Anadolu’dan 10 bin yıldır Türk’e Türklüğe yurt olduğu (ki yeni bulgular elde edildikçe bu artacaktır) kanıtlanmış, Anadolu’dan!
Nasıl gittiler?
Bir bölümü fethedilen yerlerde Türk nüfus olması için gönderildi. Bir bölümü ki çoğunluğu Osmanlı hanedanı tarafından Türklüğe sahip çıktıkları için sürüldü. Yani dönenler ne “Mübadildir” ne de “Muhacir”! Özbeöz Türk’tür Türk…
Günümüzde ortaya çıkmayan bu gerçekler Türk ve Türklüğün yok edilmesi için emperyalizm ve Siyonizm tarafından dinci/etnik bölücü terör örgütleri ile nüfus yapımızı değiştirmeye yönelik sığınmacı işgali sağlanmaya çalışılmaktadır. Bu Asya ülkeleri ve Ortadoğu ülkeleri için yok edilme tehlikesinin adıdır.
Milliyetçiliği ayaklar altına almayı kimse başaramayacaktır. Özellikle Türk Milliyetçiliği’ni kimse dünya yüzünden silemeyecektir. Milliyetçilik derken MHP ya da BBP gibi partilerin milliyetçiliği ile karıştırmamak ana koşuldur. Sözünü ettiğimiz milliyetçilik; Atatürk Milliyetçiliği’dir.
Bizim Milliyetçiliğimiz ulusunu yüceltmektir. Bizim Milliyetçiliğimiz ABD -İsrail-İngiltere-AB ne kadarına izin verirse o kadar milliyetçilik hiç değildir.
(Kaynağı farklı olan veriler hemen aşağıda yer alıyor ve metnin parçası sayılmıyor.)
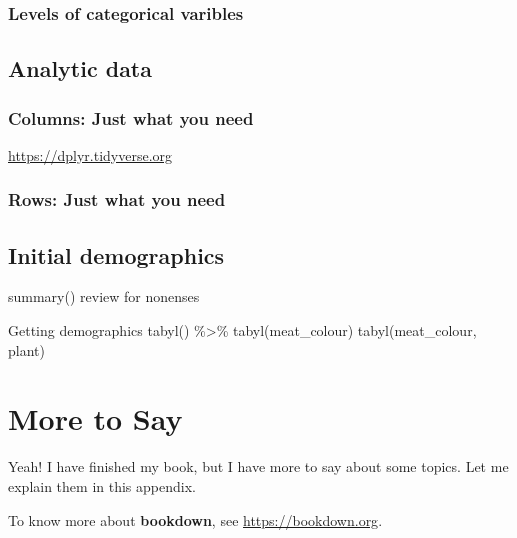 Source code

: \documentclass[
]{krantz}
\begin{document}
\hypertarget{levels-of-categorical-varibles}{%
\subsection{Levels of categorical varibles}\label{levels-of-categorical-varibles}}

\hypertarget{analytic-data}{%
\section{Analytic data}\label{analytic-data}}

\hypertarget{columns-just-what-you-need}{%
\subsection{Columns: Just what you need}\label{columns-just-what-you-need}}

\url{https://dplyr.tidyverse.org}

\hypertarget{rows-just-what-you-need}{%
\subsection{Rows: Just what you need}\label{rows-just-what-you-need}}

\hypertarget{initial-demographics}{%
\section{Initial demographics}\label{initial-demographics}}

summary() review for nonenses

Getting demographics
tabyl()
\%\textgreater\% tabyl(meat\_colour)
tabyl(meat\_colour, plant)

\cleardoublepage

\hypertarget{appendix-appendix}{%
\appendix {}}


\hypertarget{more-to-say}{%
\chapter{More to Say}\label{more-to-say}}

Yeah! I have finished my book, but I have more to say about some topics. Let me explain them in this appendix.

To know more about \textbf{bookdown}, see \url{https://bookdown.org}.

  

\backmatter
\printindex
\end{document}
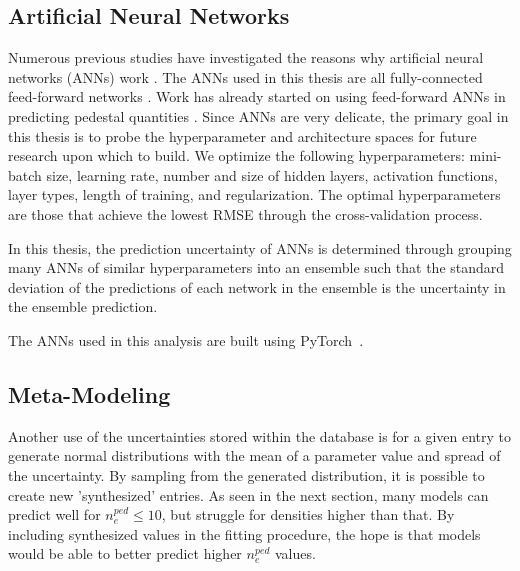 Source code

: \documentclass[a4paper, twoside, final, 12pt]{article}
\begin{document}
\subsection{Artificial Neural Networks}

Numerous previous studies have investigated the reasons why artificial neural networks (ANNs) work \cite{silver_mastering_2016, 7333916, CALTECH}.  The ANNs used in this thesis are all fully-connected feed-forward networks \cite{Goodfellow-et-al-2016, SCHMIDHUBER201585}. Work has already started on using feed-forward ANNs in predicting pedestal quantities \cite{Andreas}. 
Since ANNs are very delicate, the primary goal in this thesis is to probe the hyperparameter and architecture spaces for future research upon which to build. We optimize the following hyperparameters: mini-batch size, learning rate, number and size of hidden layers, activation functions, layer types, length of training, and regularization. The optimal hyperparameters are those that achieve the lowest RMSE through the cross-validation process.

In this thesis, the prediction uncertainty of ANNs is determined through grouping many ANNs of similar hyperparameters into an ensemble such that the standard deviation of the predictions of each network in the ensemble is the uncertainty in the ensemble prediction.

The ANNs used in this analysis are built using PyTorch~\cite{NEURIPS2019_9015}. 


\subsection{Meta-Modeling}
Another use of the uncertainties stored within the database is for a given entry to generate normal distributions with the mean of a parameter value and spread of the uncertainty. By sampling from the generated distribution, it is possible to create new 'synthesized' entries.
As seen in the next section, many models can predict well for $n_e^{ped} \leq 10$, but struggle for densities higher than that.
By including synthesized values in the fitting procedure, the hope is that models would be able to better predict higher $n_e^{ped}$ values.
\vspace{3cm}
\end{document}

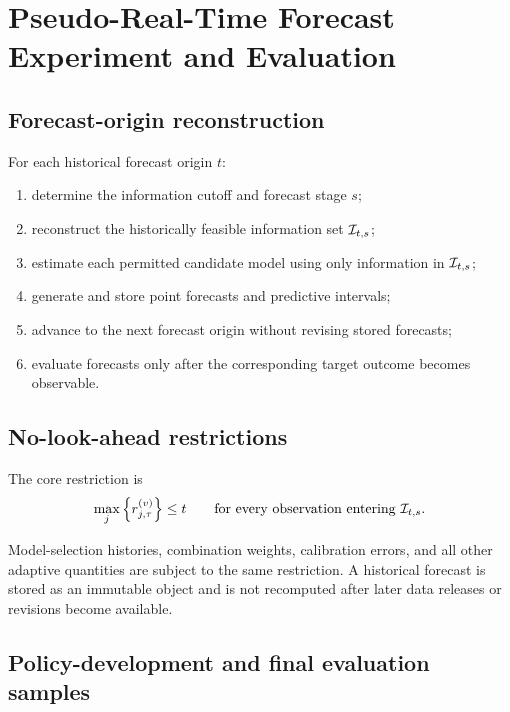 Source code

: \section{Pseudo-Real-Time Forecast Experiment and Evaluation}
\label{sec:experiment}

\subsection{Forecast-origin reconstruction}
\label{subsec:forecast_origin}

For each historical forecast origin $t$:
\begin{enumerate}[leftmargin=*]
    \item determine the information cutoff and forecast stage $s$;
    \item reconstruct the historically feasible information set $\It_{t,s}$;
    \item estimate each permitted candidate model using only information in $\It_{t,s}$;
    \item generate and store point forecasts and predictive intervals;
    \item advance to the next forecast origin without revising stored forecasts;
    \item evaluate forecasts only after the corresponding target outcome becomes observable.
\end{enumerate}

\subsection{No-look-ahead restrictions}
\label{subsec:no_lookahead}

The core restriction is
\begin{equation}
    \max_j\left\{r_{j,\tau}^{(v)}\right\}
    \leq t
    \qquad
    \text{for every observation entering }\It_{t,s}.
    \label{eq:no_lookahead}
\end{equation}

Model-selection histories, combination weights, calibration errors, and all other adaptive quantities are subject to the same restriction. A historical forecast is stored as an immutable object and is not recomputed after later data releases or revisions become available.

\subsection{Policy-development and final evaluation samples}
\label{subsec:development_evaluation}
Bizim Milliyetçiliğimiz, aynı karavanadan yemek yemektir. Aynı dilde birleşmektir. Aynı ülküde kenetlenmektir. Asker ocağında siper kazmak, ölümüne nöbette olmaktır. Sınırları namustan üstün tutmaktır. Türk subayını “yabancılar istedi” diye kumpasla tutsak etmemek, hapislerde öldürmemektir.
Dönenler mübadil de değildir, muhacir de! Türk oğlu Türk’tür.
Şimşektir, kasırgadır. Güne güneş, geceye aydır. Atatürk’tür.
Arabistan çöllerinde şehit ettirilen 100 bin candır. Çanakkale’de ‘kefensiz’ yatanlardır. Sakarya’da şehit olan binlerce subaydır. Nene Hatun’dur. Gördesli Mahmure Kadın’dır. Kara Fatma’dır. Oğlunu cephaneyi örtmek için ölüme sunan Türk kadınıdır.